- Relief pitcher
- Born: May 6, 1934 Port Townsend, Washington, U.S.
- Died: March 9, 1980 (aged 45) Port Townsend, Washington, U.S.
- Batted: LeftThrew: Left

MLB debut
- August 2, 1963, for the Chicago Cubs

Last MLB appearance
- September 14, 1963, for the Chicago Cubs

MLB statistics
- Win–loss record: 0–1
- Earned run average: 3.00
- Strikeouts: 14
- Stats at Baseball Reference

Teams
- Chicago Cubs (1963);

= Tom Baker (1960s pitcher) =

American baseball player (1934–1980)

Thomas Henry Baker (May 6, 1934 – March 9, 1980) was an American left-handed relief pitcher in Major League Baseball who played for the Chicago Cubs in 1963.

==Career==
In , Baker was signed as an amateur free agent by the St. Louis Cardinals. After years in the Cardinals system, he was drafted by the Kansas City Athletics in the minor league draft in 1959. However, two years later, he was again in the minor league draft, this time being drafted by the Baltimore Orioles. In 1963, Baker was sent to the Washington Senators as part of a conditional deal, but did not stay in Washington long. On March 26, 1963, just about three months after being sent to the Senators, he was sent back to the Orioles and was purchased by the Chicago Cubs about two months later, on May 27, 1963. It was in Chicago where Baker spent the remainder of his career.

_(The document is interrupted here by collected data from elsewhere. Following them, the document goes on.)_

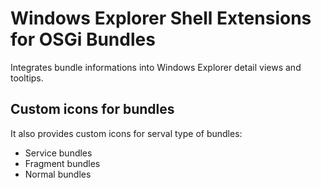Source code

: Windows Explorer Shell Extensions for OSGi Bundles
==================================================

Integrates bundle informations into Windows Explorer detail views and 
tooltips.

Custom icons for bundles
------------------------

It also provides custom icons for serval type of bundles:

- Service bundles
- Fragment bundles
- Normal bundles
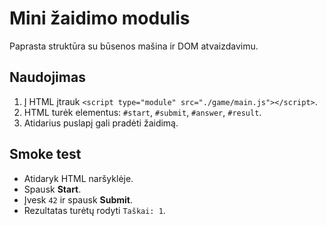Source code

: # Mini žaidimo modulis

Paprasta struktūra su būsenos mašina ir DOM atvaizdavimu.

## Naudojimas

1. Į HTML įtrauk `<script type="module" src="./game/main.js"></script>`.
2. HTML turėk elementus: `#start`, `#submit`, `#answer`, `#result`.
3. Atidarius puslapį gali pradėti žaidimą.

## Smoke test

- Atidaryk HTML naršyklėje.
- Spausk **Start**.
- Įvesk `42` ir spausk **Submit**.
- Rezultatas turėtų rodyti `Taškai: 1`.
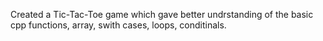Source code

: Created a Tic-Tac-Toe game which gave better undrstanding of the basic cpp functions, array, swith cases, loops, conditinals.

Baker made his major league debut on August 2, 1963, with the Cubs at age 29. On that day, he faced only one batter, Willie McCovey, and was pulled after hitting McCovey with a pitch. This made Baker one of the few pitchers to hit the first batter they ever faced. The Cubs won the game 12–11. He played his final major league game for the Cubs on September 14, 1963. During his time in the majors, he was one of four left-handed pitchers on the Cubs staff, the others being Dick Ellsworth, Jim Brewer, and Dick LeMay.

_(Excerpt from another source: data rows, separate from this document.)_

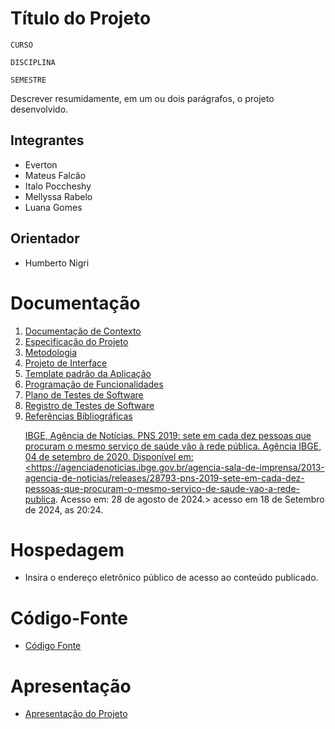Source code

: # Título do Projeto

`CURSO`

`DISCIPLINA`

`SEMESTRE`

Descrever resumidamente, em um ou dois parágrafos, o projeto desenvolvido.

## Integrantes

* Everton
* Mateus Falcão
* Italo Poccheshy
* Mellyssa Rabelo
* Luana Gomes

## Orientador

* Humberto Nigri

# Documentação

<ol>
<li><a href="documentos/01-Documentação de Contexto.md"> Documentação de Contexto</a></li>
<li><a href="documentos/02-Especificação do Projeto.md"> Especificação do Projeto</a></li>
<li><a href="documentos/03-Metodologia.md"> Metodologia</a></li>
<li><a href="documentos/04-Projeto de Interface.md"> Projeto de Interface</a></li>
<li><a href="documentos/05-Template padrão da Aplicação.md"> Template padrão da Aplicação</a></li>
<li><a href="documentos/06-Programação de Funcionalidades.md"> Programação de Funcionalidades</a></li>
<li><a href="documentos/07-Plano de Testes de Software.md"> Plano de Testes de Software</a></li>
<li><a href="documentos/08-Registro de Testes de Software.md"> Registro de Testes de Software</a></li>
<li><a href="documentos/09-Referências.md"> Referências Bibliográficas 

IBGE, Agência de Notícias. PNS 2019: sete em cada dez pessoas que procuram o mesmo serviço de saúde vão à rede pública. Agência IBGE, 04 de setembro de 2020. Disponível em: <https://agenciadenoticias.ibge.gov.br/agencia-sala-de-imprensa/2013-agencia-de-noticias/releases/28793-pns-2019-sete-em-cada-dez-pessoas-que-procuram-o-mesmo-servico-de-saude-vao-a-rede-publica. Acesso em: 28 de agosto de 2024.> acesso em 18 de Setembro de 2024, as 20:24.

</a></li>
</ol>

# Hospedagem

* Insira o endereço eletrônico público de acesso ao conteúdo publicado. 

# Código-Fonte

* <a href="codigo-fonte/README.md">Código Fonte</a>

# Apresentação

* <a href="apresentacao/README.md">Apresentação do Projeto</a>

At the time of his retirement, Baker had earned a career earned run average of 3.00. He finished with 18 innings pitched, striking out 14 batters, and playing in a total of 10 games. He allowed 20 hits, 2 home runs, and 7 walks. Baker's lifetime record was 0–1, and came to bat only three times in his career, recording a batting average of .000. His lifetime fielding percentage is 1.000.